The language “run-time” will be able to give you more precise information about which assembly instructions you can actually execute. For example, the
coresimd library already provides run-time feature detection on
core::, so you can use that to detect AVX2 support at run-time and execute some assembly instructions only if the host supports them.
What rustc doesn’t have is a way to verify that some assembly code is going to compile successfully. For example, that you generate
x86 assembly only in a part of the code that is protected by a
#[cfg(any(target_arch = "x86", target_arch = "x86_64"))] macro. What rustc also doesn’t have is a way to verify that some assembly code is safe.

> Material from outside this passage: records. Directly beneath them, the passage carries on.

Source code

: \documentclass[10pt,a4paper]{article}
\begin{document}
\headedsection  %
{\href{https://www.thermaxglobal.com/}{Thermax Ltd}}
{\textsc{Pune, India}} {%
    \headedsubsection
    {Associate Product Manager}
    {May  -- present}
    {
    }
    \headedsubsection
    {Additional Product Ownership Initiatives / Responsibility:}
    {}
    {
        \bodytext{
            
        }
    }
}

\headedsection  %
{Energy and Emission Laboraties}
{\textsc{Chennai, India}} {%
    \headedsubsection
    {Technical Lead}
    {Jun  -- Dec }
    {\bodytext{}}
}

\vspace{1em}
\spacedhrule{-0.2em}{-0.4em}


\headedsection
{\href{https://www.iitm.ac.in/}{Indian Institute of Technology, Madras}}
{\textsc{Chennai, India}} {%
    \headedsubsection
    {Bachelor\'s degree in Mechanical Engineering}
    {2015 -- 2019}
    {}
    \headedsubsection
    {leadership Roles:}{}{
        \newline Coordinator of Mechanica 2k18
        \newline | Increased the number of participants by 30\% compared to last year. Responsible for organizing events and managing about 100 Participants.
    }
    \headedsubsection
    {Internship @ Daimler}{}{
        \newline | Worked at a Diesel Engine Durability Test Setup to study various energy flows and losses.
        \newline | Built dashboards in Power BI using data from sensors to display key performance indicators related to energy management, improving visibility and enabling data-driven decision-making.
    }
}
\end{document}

There has been some progress towards eliminating common uses of unsafe with respect to using intrinsics, e.g., see RFC 2122, but extending the approach being pursued there to inline assembly would be a very long shot.
I agree that the issue you raise is a problem. But I don’t think it is a problem worth solving “right now”. Solving it requires a lot of work (rustc uses LLVM for inline assembly, so we would at least need to teach it to use the appropriate assembler to verify inline assembly “early”). Also, in all cases I can think of, if you screw up the code won’t compile. That’s bad, but it’s not horrible, in particular given that the
asm! macro will be
unsafe and that everyone should be assuming that any code that uses the
asm! macro is not portable.
We could always solve this later in a backwards compatible way by adding a checker for inline assembly code. This checker could warn on portability issues (e.g.
asm! macro invocations not protected by a
cfg(target_arch)) and produce errors on broken assembly (if the code was already broken it is not backwards incompatible to error on it).